*EXERCISE INPUT*:
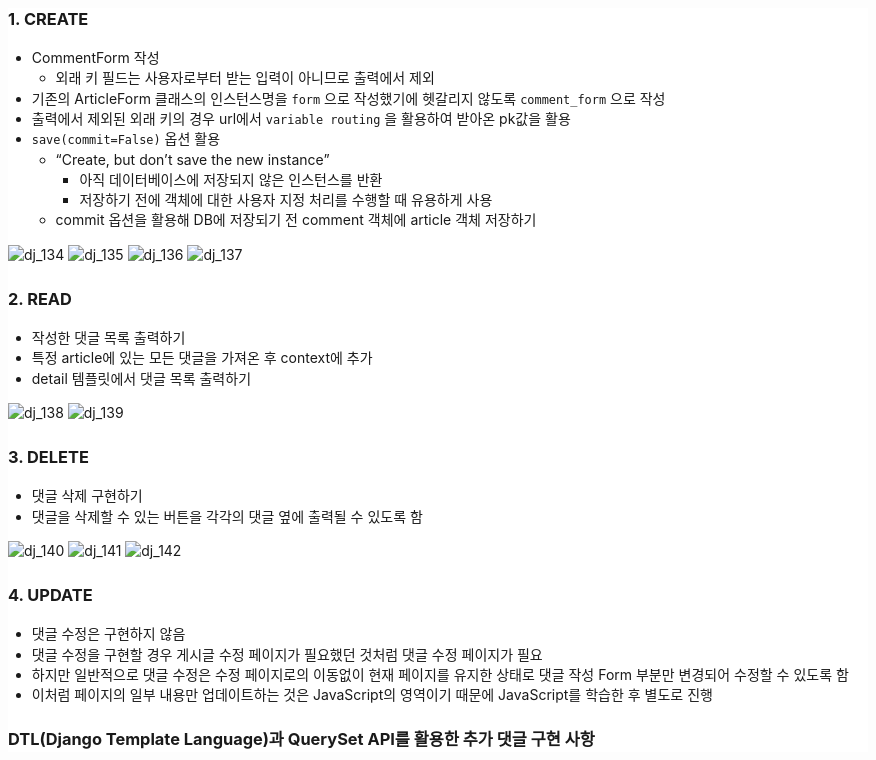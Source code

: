 ### 1. CREATE

- CommentForm 작성
  - 외래 키 필드는 사용자로부터 받는 입력이 아니므로 출력에서 제외
- 기존의 ArticleForm 클래스의 인스턴스명을 `form` 으로 작성했기에 헷갈리지 않도록 `comment_form` 으로 작성
- 출력에서 제외된 외래 키의 경우 url에서 `variable routing` 을 활용하여 받아온 pk값을 활용
- `save(commit=False)` 옵션 활용
  - “Create, but don’t save the new instance”
    - 아직 데이터베이스에 저장되지 않은 인스턴스를 반환
    - 저장하기 전에 객체에 대한 사용자 지정 처리를 수행할 때 유용하게 사용
  - commit 옵션을 활용해 DB에 저장되기 전 comment 객체에 article 객체 저장하기

<img width="605" alt="dj_134" src="https://user-images.githubusercontent.com/86648892/212546952-62aaed63-6e6e-4ff6-85b5-38d784e89232.png">

<img width="717" alt="dj_135" src="https://user-images.githubusercontent.com/86648892/212546951-b6de9101-d9b6-453f-adf5-d7b8a86426fa.png">

<img width="562" alt="dj_136" src="https://user-images.githubusercontent.com/86648892/212546950-d099bacf-1862-4ca7-ae28-804bd4e9e0cb.png">

<img width="560" alt="dj_137" src="https://user-images.githubusercontent.com/86648892/212546949-40d98ce4-ba67-4f74-9161-cdcac7eaadf2.png">

### 2. READ

- 작성한 댓글 목록 출력하기
- 특정 article에 있는 모든 댓글을 가져온 후 context에 추가
- detail 템플릿에서 댓글 목록 출력하기

<img width="723" alt="dj_138" src="https://user-images.githubusercontent.com/86648892/212546948-e64c7719-527d-4ca0-afc1-0359ff91df7a.png">

<img width="723" alt="dj_139" src="https://user-images.githubusercontent.com/86648892/212546947-f749bcae-b663-4ff8-9837-1911b56d5c8e.png">

### 3. DELETE

- 댓글 삭제 구현하기
- 댓글을 삭제할 수 있는 버튼을 각각의 댓글 옆에 출력될 수 있도록 함

<img width="1154" alt="dj_140" src="https://user-images.githubusercontent.com/86648892/212546945-88fc2e31-b48e-4e90-aa17-e7f68412c031.png">

<img width="710" alt="dj_141" src="https://user-images.githubusercontent.com/86648892/212546943-ddfed818-4ea8-4950-bc36-8d2cd3f195dc.png">

<img width="1026" alt="dj_142" src="https://user-images.githubusercontent.com/86648892/212546939-04c8bad3-623c-4dd1-8a41-c3ee25b536c2.png">

### 4. UPDATE

- 댓글 수정은 구현하지 않음
- 댓글 수정을 구현할 경우 게시글 수정 페이지가 필요했던 것처럼 댓글 수정 페이지가 필요
- 하지만 일반적으로 댓글 수정은 수정 페이지로의 이동없이 현재 페이지를 유지한 상태로 댓글 작성 Form 부분만 변경되어 수정할 수 있도록 함
- 이처럼 페이지의 일부 내용만 업데이트하는 것은 JavaScript의 영역이기 때문에 JavaScript를 학습한 후 별도로 진행

### DTL(Django Template Language)과 QuerySet API를 활용한 추가 댓글 구현 사항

*TASK TO CARRY OUT*: In the entries above, find the line holding "- 작성한 댓글 목록 출력하기" and the line holding "- 댓글을 삭제할 수 있는 버튼을 각각의 댓글 옆에 출력될 수 있도록 함"; print both of them and every line between, exactly, and nothing else.

*SOLUTION FOR THIS TASK*:
- 작성한 댓글 목록 출력하기
- 특정 article에 있는 모든 댓글을 가져온 후 context에 추가
- detail 템플릿에서 댓글 목록 출력하기

<img width="723" alt="dj_138" src="https://user-images.githubusercontent.com/86648892/212546948-e64c7719-527d-4ca0-afc1-0359ff91df7a.png">

<img width="723" alt="dj_139" src="https://user-images.githubusercontent.com/86648892/212546947-f749bcae-b663-4ff8-9837-1911b56d5c8e.png">

### 3. DELETE

- 댓글 삭제 구현하기
- 댓글을 삭제할 수 있는 버튼을 각각의 댓글 옆에 출력될 수 있도록 함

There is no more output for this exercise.